Enforcement of National Security Law recently was the culmination of a long struggle. The law is meant to restore political stability, strengthen the hold of mainland China and enhance the capacity of the HK police to thwart any future mass protests against China. The increased patrol of the US navy in South China Sea, which China considers a direct challenge to its maritime claims, prompted China to build administrative units. Conclusively speaking, recent ostensibly aggressive Chinese moves were offshoot of China’s long-term foreign policy goals. They were neither opportunistic actions, nor reactionary ones to exploit the obsession of the world in Covid-19 disease management including recovery and rehabilitation responses.

Like any country with ambitious foreign policy objectives, China is also struggling to cope with multifarious challenges. The fullest realization of BRI through smooth execution of various projects has become an uphill task for China. Despite investing huge political and financial capital, President Xi is finding it hard to execute the BRI projects. Sectarian violence, political upheaval, legal obstacles due to hodgepodge of national laws, entrenched corruption, populist blowback due to apprehensions regarding debt unsustainability and now Covid-19-caused disruption in economic activities are impediments to the realization of BRI potential.

Though Trump-led isolationism has shrunk America’s role in international affairs, it still enjoys unchallengeable dominance in global finance and politics, which necessitates a better working US-China relations. Avoiding a complete breakdown with the US while safeguarding core financial and security interests is another major foreign policy challenge for President Xi. Ongoing trade war that has been expanded to include banning of Chinese tech giants like Huawei, TikTok, WeChat, tit-for-tat closure of consulates, deepening Indo-US strategic partnership and allegations and counter-allegations surrounding Covid-19 are serious irritants in the US-China ties. Trump’s falling popularity due to mismanagement of Covid-19 and his strategic manoeuvring to blame China for the pandemic to avoid Trump’s defeat in November election are set to further deteriorate the Sino-US relationship.

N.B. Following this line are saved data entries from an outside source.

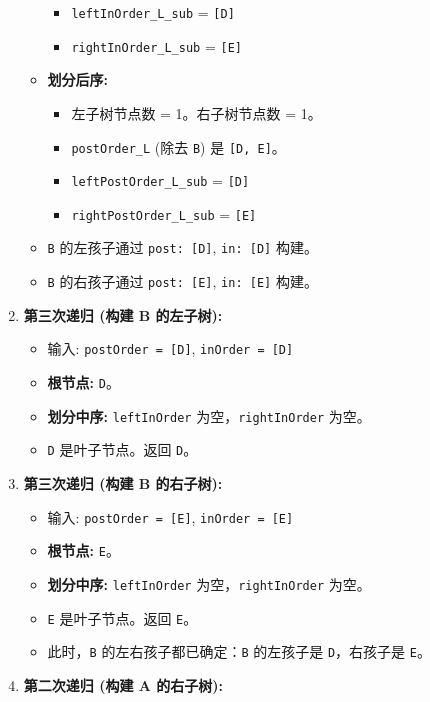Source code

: \begin{enumerate}
\begin{itemize}
\begin{itemize}
			\item \lstinline{leftInOrder_L_sub} = \lstinline{[D]}
			\item \lstinline{rightInOrder_L_sub} = \lstinline{[E]}
		\end{itemize}
		\item \textbf{划分后序:}
		\begin{itemize}
			\item 左子树节点数 = 1。右子树节点数 = 1。
			\item \lstinline{postOrder_L} (除去 \lstinline{B}) 是 \lstinline{[D, E]}。
			\item \lstinline{leftPostOrder_L_sub} = \lstinline{[D]}
			\item \lstinline{rightPostOrder_L_sub} = \lstinline{[E]}
		\end{itemize}
		\item \lstinline{B} 的左孩子通过 \lstinline{post: [D]}, \lstinline{in: [D]} 构建。
		\item \lstinline{B} 的右孩子通过 \lstinline{post: [E]}, \lstinline{in: [E]} 构建。
	\end{itemize}
	\item \textbf{第三次递归 (构建 B 的左子树):}
	\begin{itemize}
		\item 输入: \lstinline{postOrder = [D]}, \lstinline{inOrder = [D]}
		\item \textbf{根节点:} \lstinline{D}。
		\item \textbf{划分中序:} \lstinline{leftInOrder} 为空，\lstinline{rightInOrder} 为空。
		\item \lstinline{D} 是叶子节点。返回 \lstinline{D}。
	\end{itemize}
	\item \textbf{第三次递归 (构建 B 的右子树):}
	\begin{itemize}
		\item 输入: \lstinline{postOrder = [E]}, \lstinline{inOrder = [E]}
		\item \textbf{根节点:} \lstinline{E}。
		\item \textbf{划分中序:} \lstinline{leftInOrder} 为空，\lstinline{rightInOrder} 为空。
		\item \lstinline{E} 是叶子节点。返回 \lstinline{E}。
		\item 此时，\lstinline{B} 的左右孩子都已确定：\lstinline{B} 的左孩子是 \lstinline{D}，右孩子是 \lstinline{E}。
	\end{itemize}
	\item \textbf{第二次递归 (构建 A 的右子树):}

\end{enumerate}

The third major challenge is a stable periphery that is establishing peaceful relationships with neighbouring countries to avoid containment or encirclement by the US. China’s territorial conflicts with India and Southeast Asian nations and strained ties with South Korea and Japan could potentially strengthen US efforts under its ‘Pivot to Asia’ policy. Growing unpopularity in Taiwan and increasingly louder pro-democracy voices in Hong Kong are serious hurdles in achieving the ultimate dream of President Xi: unification of China. US sanctions on Chinese officials and US Health Secretary Alex Azar’s recent visit to Taiwan—Washington’s highest level engagement with Taiwan since its switching of diplomatic recognition to China in 1979— have further plunged their ties to historic lows. The damage control regarding the origin of Covid-19 pandemic in China and avoiding the ‘imperial overstretch’ are also significant challenges that President Xi is coping with.

China’s ascendency to the world stage is an irrefutable reality, but the apprehensions that China is undermining the rule-based world liberal order are, however, ill-founded and carry no weight. China will not challenge the existing world architecture; it will attempt, nonetheless, to tweak global norms and standards to make the system inclusive for a multipolar world. Multilateralism, inclusive global governance, institutionalized world response to emergencies, coordinated ecological preservation and impregnable anti-proliferation safeguards warrant a proactive role of China, and it is heartening to see that China is offering effective leadership to meet all these challenges.